WHAT THIS TASK INVOLVES: Please print every record below exactly as it appears.

SOURCE MATERIAL:
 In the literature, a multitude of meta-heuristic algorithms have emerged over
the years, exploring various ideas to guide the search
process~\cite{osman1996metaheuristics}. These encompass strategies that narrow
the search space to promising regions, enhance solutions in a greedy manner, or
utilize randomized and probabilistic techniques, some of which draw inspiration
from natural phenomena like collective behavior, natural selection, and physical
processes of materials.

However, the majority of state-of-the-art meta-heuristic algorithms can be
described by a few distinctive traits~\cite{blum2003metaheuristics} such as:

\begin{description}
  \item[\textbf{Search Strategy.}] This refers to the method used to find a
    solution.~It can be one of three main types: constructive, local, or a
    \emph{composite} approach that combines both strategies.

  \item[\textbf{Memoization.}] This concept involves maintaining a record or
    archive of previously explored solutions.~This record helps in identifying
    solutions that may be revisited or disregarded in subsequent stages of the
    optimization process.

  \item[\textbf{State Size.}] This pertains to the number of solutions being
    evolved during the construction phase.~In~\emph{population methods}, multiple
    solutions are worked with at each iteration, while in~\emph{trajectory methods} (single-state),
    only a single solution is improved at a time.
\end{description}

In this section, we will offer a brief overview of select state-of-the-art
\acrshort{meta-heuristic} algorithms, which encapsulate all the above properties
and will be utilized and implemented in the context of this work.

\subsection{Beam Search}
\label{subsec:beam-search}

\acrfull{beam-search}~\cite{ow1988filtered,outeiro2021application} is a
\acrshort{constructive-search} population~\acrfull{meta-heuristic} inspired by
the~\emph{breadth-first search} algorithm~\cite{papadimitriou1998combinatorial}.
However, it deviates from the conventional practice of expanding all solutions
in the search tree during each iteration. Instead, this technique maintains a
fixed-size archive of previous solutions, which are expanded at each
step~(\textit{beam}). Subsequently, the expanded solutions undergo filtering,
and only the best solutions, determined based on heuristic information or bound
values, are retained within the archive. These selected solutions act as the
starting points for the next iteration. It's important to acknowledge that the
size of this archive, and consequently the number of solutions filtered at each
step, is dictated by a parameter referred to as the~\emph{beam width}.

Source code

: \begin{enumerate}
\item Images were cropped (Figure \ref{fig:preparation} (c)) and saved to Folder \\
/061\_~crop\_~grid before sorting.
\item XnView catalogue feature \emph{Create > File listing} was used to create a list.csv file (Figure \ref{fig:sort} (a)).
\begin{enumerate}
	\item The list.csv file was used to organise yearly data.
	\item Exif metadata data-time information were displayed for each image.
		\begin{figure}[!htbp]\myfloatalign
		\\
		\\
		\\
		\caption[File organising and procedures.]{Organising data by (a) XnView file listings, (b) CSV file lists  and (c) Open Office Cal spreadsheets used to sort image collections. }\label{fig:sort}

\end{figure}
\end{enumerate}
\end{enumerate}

REPLY TO THE EXERCISE:
 In the literature, a multitude of meta-heuristic algorithms have emerged over
the years, exploring various ideas to guide the search
process~\cite{osman1996metaheuristics}. These encompass strategies that narrow
the search space to promising regions, enhance solutions in a greedy manner, or
utilize randomized and probabilistic techniques, some of which draw inspiration
from natural phenomena like collective behavior, natural selection, and physical
processes of materials.

However, the majority of state-of-the-art meta-heuristic algorithms can be
described by a few distinctive traits~\cite{blum2003metaheuristics} such as:

\begin{description}
  \item[\textbf{Search Strategy.}] This refers to the method used to find a
    solution.~It can be one of three main types: constructive, local, or a
    \emph{composite} approach that combines both strategies.

  \item[\textbf{Memoization.}] This concept involves maintaining a record or
    archive of previously explored solutions.~This record helps in identifying
    solutions that may be revisited or disregarded in subsequent stages of the
    optimization process.

  \item[\textbf{State Size.}] This pertains to the number of solutions being
    evolved during the construction phase.~In~\emph{population methods}, multiple
    solutions are worked with at each iteration, while in~\emph{trajectory methods} (single-state),
    only a single solution is improved at a time.
\end{description}

In this section, we will offer a brief overview of select state-of-the-art
\acrshort{meta-heuristic} algorithms, which encapsulate all the above properties
and will be utilized and implemented in the context of this work.

\subsection{Beam Search}
\label{subsec:beam-search}

\acrfull{beam-search}~\cite{ow1988filtered,outeiro2021application} is a
\acrshort{constructive-search} population~\acrfull{meta-heuristic} inspired by
the~\emph{breadth-first search} algorithm~\cite{papadimitriou1998combinatorial}.
However, it deviates from the conventional practice of expanding all solutions
in the search tree during each iteration. Instead, this technique maintains a
fixed-size archive of previous solutions, which are expanded at each
step~(\textit{beam}). Subsequently, the expanded solutions undergo filtering,
and only the best solutions, determined based on heuristic information or bound
values, are retained within the archive. These selected solutions act as the
starting points for the next iteration. It's important to acknowledge that the
size of this archive, and consequently the number of solutions filtered at each
step, is dictated by a parameter referred to as the~\emph{beam width}.

Source code

: \begin{enumerate}
\item Images were cropped (Figure \ref{fig:preparation} (c)) and saved to Folder \\
/061\_~crop\_~grid before sorting.
\item XnView catalogue feature \emph{Create > File listing} was used to create a list.csv file (Figure \ref{fig:sort} (a)).
\begin{enumerate}
	\item The list.csv file was used to organise yearly data.
	\item Exif metadata data-time information were displayed for each image.
		\begin{figure}[!htbp]\myfloatalign
		\\
		\\
		\\
		\caption[File organising and procedures.]{Organising data by (a) XnView file listings, (b) CSV file lists  and (c) Open Office Cal spreadsheets used to sort image collections. }\label{fig:sort}

\end{figure}
\end{enumerate}
\end{enumerate}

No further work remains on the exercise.